Daha öncede dikkat çekmeye çalıştığım ülkemizin bugün

için en önemli sorununun terör olduğu, bu önemli sorunun başkalık sistemi

tartışmaları arasında gözden kaçırılmasının doğru olmadığını bir kez daha

vurgulamak yanlış olmaz. Çatışma bölgelerinden her gün şehit haberlerinin

geldiği bir ortamda iktidarı ve muhalefeti ile tüm siyasilerin teröre

odaklanması, bu hususta önerisi olanların ortaya koyması gerekiyor. Aksi halde

liderlerle yapılan görüşmelerde ana konu yeni anayasa ve başkanlık sistemi

olursa terör yeni anayasaya katık yapılmış olur ki, bunun acısını millet olarak

çekmeye devam ederiz.

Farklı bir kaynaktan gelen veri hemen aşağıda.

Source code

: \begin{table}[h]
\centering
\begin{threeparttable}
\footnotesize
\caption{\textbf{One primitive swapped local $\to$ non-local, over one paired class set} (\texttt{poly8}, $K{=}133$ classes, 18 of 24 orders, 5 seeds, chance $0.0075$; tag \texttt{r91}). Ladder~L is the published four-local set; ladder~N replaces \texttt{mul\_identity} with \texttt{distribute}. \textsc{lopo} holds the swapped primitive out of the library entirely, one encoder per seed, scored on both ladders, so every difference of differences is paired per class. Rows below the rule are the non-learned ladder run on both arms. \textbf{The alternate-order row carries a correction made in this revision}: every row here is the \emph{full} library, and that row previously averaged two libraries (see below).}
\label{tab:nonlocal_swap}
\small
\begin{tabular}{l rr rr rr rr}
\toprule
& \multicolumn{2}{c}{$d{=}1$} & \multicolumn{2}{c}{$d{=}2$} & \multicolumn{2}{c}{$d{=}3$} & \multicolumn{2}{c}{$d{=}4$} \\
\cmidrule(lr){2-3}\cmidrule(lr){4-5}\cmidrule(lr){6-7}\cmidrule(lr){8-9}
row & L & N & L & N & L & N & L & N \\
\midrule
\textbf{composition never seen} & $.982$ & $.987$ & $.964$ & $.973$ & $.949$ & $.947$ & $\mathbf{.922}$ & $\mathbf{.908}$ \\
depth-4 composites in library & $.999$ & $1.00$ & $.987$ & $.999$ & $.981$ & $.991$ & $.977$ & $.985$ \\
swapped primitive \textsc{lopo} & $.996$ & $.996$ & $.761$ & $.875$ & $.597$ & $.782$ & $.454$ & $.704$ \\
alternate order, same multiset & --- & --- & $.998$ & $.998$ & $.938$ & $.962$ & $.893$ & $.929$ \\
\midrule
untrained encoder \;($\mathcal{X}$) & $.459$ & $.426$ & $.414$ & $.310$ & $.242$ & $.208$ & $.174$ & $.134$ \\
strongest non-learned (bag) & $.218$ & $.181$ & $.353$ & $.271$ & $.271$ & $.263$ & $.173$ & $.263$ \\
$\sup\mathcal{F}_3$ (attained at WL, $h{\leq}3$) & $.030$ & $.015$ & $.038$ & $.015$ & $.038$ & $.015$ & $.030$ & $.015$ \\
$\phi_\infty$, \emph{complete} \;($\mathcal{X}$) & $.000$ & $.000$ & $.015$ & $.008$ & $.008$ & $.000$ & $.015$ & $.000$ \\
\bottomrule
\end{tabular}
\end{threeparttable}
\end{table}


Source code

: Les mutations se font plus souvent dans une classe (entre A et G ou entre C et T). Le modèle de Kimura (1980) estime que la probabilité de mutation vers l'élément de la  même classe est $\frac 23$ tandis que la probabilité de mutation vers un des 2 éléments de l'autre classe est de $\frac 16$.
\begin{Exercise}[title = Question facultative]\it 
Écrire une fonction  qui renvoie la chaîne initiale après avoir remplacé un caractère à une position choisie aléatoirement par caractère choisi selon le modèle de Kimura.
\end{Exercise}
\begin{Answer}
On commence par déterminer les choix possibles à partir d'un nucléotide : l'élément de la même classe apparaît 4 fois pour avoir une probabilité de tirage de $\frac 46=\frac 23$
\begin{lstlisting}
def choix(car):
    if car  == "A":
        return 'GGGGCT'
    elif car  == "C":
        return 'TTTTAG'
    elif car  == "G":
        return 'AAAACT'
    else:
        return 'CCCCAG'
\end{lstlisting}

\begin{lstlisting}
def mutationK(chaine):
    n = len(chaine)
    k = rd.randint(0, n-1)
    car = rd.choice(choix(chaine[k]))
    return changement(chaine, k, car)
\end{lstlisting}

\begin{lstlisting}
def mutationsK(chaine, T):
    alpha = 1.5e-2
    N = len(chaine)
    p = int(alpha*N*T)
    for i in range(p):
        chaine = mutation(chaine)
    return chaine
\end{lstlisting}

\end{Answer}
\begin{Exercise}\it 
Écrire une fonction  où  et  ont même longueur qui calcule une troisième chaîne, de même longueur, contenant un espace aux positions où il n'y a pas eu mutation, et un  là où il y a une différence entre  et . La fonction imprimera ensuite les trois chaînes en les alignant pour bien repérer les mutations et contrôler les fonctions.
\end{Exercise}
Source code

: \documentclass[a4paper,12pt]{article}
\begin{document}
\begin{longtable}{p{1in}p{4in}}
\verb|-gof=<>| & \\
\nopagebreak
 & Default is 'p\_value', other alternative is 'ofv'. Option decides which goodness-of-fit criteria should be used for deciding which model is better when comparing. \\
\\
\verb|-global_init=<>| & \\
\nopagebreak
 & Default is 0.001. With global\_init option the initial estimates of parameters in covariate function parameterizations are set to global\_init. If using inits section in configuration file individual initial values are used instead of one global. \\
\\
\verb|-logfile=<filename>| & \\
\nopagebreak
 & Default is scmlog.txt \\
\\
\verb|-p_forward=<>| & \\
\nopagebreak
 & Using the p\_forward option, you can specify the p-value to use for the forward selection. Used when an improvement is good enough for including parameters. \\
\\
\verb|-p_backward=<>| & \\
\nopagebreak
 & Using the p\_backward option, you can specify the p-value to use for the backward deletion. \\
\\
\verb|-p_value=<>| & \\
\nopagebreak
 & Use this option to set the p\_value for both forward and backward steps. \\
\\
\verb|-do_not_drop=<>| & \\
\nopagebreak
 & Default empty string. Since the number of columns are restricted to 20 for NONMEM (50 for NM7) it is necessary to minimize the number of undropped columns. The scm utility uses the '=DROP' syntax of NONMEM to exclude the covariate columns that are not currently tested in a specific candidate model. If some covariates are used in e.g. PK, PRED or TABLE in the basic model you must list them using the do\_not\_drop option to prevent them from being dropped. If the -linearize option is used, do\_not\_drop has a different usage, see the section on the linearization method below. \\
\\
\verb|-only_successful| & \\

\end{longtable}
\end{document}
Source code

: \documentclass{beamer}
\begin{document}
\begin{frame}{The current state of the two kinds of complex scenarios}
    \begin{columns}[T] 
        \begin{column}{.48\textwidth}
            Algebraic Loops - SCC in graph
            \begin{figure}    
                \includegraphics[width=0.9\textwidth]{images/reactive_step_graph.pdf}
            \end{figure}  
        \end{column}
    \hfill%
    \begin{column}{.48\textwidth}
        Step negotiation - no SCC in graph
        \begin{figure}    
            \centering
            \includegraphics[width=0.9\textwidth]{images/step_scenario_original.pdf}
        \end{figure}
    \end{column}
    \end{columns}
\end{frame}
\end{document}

Bu bakımdan sorunların öncelik sıralamasını karıştırmak,

çözüm bulunabilecek sorunları da çözümsüz hale getirir. Kaldı ki, başkanlık

sistemini ısrarlı bir şekilde dayatma anlamına gelebilecek tekrarlar

inatlaşmayı beraberinde getiriyor. Çünkü başkanlık sistemi dedikçe bazı muhalefet

partilerinin direnci artıyor, tepkileri sertleşiyor. Israr başkanlık sistemini

adeta şahsileştiriyor, Cumhurbaşkanı nın özel isteği gibi algılamaya sebep

oluyor. Hâlbuki ülke yönetimi ile ilgili sistem değişikliğini kişisel bir

olaymış gibi algılamanın anlamı da yok. Hiçbir makam kimse için kalıcı

değildir. Cumhurbaşkanlığı Sarayı olayı da sanki Cumhurbaşkanı nın kişisel bir

yaklaşımı gibi algılandı, böyle takdim edildi. Cumhurbaşkanlığı Sarayı nda da

bugün Sayın Erdoğan oturuyorsa yarın bir başkası oturacaktır. Görev süresi

bittiğinde sarayı cebine koyup götürmeyeceği gibi, başkanlık sistemi

getirildiği takdirde gelecek statüyü iş başında bulunduğu sürece kullanacak,

dönem bitince bir başkası o yetkileri kullanacaktır. Meseleye devletin

devamlılığı ve kalıcılığı açısından bakılabildiği takdirde pek çok tartışmaya

gerek kalmayacak ama kişiselleştirme ve böyle takdim söz konusu olduğunda

direniş oluşuyor. Yoksa başkanlık sistemini de içine alan yeni bir anayasa

hususunda mutabakat sağlamak zor değil. Mesele zıtlaşmaya dönüşünce hem

öncelikli konular arada kaynıyor. En önemli konu bugün için acil olmayan bir

konuya feda ediliyor.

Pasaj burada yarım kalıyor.